## Material provided
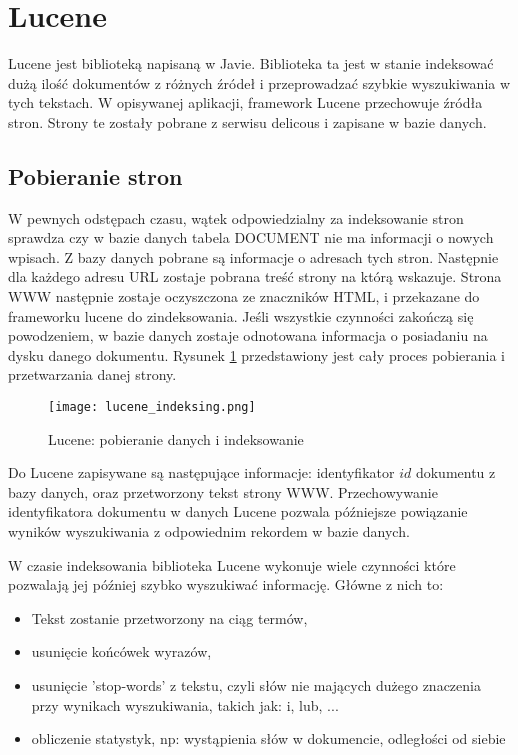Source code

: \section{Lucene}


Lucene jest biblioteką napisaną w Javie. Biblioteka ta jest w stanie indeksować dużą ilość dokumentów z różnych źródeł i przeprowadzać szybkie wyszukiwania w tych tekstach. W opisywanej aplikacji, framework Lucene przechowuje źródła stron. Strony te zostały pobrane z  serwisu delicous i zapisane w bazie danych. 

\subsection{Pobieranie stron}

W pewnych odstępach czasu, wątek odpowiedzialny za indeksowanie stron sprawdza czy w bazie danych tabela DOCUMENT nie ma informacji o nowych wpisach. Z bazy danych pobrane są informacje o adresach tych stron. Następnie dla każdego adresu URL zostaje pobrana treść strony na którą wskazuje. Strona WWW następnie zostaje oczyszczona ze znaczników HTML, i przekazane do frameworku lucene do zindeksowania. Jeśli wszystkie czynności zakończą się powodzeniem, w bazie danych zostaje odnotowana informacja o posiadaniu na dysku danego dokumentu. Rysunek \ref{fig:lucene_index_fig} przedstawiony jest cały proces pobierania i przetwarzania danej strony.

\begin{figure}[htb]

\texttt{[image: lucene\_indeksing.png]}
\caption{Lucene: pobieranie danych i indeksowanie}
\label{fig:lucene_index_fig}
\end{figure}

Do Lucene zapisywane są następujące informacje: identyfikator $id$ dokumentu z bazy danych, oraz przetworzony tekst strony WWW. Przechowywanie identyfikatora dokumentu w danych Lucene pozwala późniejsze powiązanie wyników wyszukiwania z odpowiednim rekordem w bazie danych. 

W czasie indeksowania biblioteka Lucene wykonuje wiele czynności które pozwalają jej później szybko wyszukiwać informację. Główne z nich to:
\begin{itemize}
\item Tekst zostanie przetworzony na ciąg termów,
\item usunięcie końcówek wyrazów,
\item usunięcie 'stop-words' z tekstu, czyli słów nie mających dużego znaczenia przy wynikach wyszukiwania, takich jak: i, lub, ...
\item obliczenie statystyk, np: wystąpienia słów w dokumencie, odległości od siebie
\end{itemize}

==

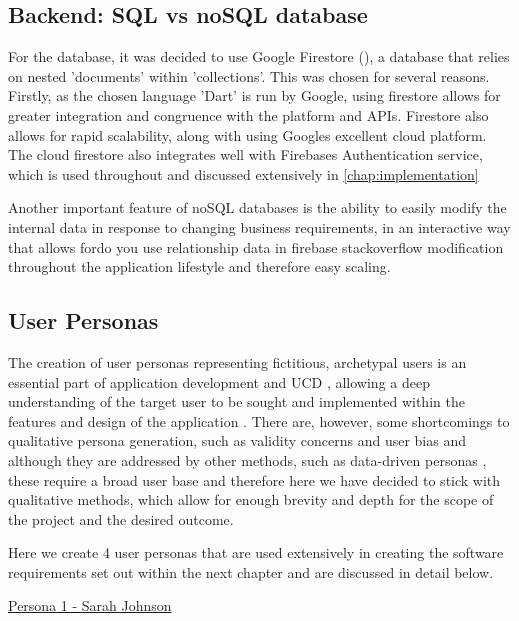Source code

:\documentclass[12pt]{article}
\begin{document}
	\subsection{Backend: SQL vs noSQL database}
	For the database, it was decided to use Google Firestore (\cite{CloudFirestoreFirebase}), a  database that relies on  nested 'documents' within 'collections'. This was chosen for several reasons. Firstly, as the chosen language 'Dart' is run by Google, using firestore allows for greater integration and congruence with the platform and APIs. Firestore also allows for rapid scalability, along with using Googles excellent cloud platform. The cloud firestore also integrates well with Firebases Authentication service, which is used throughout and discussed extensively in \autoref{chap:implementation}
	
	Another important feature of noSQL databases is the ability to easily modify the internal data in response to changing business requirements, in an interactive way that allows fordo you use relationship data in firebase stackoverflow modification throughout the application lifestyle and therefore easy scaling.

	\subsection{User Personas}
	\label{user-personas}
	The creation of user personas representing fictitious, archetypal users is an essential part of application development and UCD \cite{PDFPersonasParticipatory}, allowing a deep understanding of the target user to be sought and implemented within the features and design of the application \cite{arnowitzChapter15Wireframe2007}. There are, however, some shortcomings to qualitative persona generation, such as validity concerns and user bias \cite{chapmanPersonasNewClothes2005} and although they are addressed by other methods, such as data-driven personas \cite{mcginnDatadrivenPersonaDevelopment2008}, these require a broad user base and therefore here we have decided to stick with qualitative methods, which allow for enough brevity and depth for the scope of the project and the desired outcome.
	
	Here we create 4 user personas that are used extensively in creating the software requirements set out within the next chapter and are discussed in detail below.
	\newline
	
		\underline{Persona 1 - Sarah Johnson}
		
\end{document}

...

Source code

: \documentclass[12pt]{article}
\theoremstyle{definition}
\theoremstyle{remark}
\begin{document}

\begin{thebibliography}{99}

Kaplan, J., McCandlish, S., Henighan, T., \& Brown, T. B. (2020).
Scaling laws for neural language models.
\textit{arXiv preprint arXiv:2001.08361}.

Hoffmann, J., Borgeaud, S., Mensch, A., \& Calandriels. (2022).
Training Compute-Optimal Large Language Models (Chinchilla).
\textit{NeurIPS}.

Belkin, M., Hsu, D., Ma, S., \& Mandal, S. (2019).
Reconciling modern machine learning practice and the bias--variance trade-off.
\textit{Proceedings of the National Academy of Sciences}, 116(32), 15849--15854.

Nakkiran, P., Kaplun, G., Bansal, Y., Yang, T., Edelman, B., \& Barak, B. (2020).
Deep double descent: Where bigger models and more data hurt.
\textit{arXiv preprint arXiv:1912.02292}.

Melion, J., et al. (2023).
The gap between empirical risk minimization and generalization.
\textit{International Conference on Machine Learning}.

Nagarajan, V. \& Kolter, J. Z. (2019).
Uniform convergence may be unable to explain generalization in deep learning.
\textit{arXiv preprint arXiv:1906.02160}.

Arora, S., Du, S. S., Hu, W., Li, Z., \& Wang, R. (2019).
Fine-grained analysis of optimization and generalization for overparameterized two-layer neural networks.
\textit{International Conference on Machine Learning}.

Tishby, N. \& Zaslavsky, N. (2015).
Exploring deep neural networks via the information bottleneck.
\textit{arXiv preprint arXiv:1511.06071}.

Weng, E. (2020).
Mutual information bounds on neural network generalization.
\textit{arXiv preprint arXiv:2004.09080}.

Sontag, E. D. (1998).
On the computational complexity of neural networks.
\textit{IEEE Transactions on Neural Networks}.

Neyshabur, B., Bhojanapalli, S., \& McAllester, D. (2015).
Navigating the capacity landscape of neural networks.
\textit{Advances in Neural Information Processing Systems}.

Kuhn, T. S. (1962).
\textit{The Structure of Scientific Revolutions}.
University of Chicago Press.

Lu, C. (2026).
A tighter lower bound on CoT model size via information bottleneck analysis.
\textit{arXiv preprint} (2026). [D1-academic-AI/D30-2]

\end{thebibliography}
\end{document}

## Brief
Filter the entries down to the lines that hold "przetworzony". Copy those lines.

## Reply
Do Lucene zapisywane są następujące informacje: identyfikator $id$ dokumentu z bazy danych, oraz przetworzony tekst strony WWW. Przechowywanie identyfikatora dokumentu w danych Lucene pozwala późniejsze powiązanie wyników wyszukiwania z odpowiednim rekordem w bazie danych. 
\item Tekst zostanie przetworzony na ciąg termów,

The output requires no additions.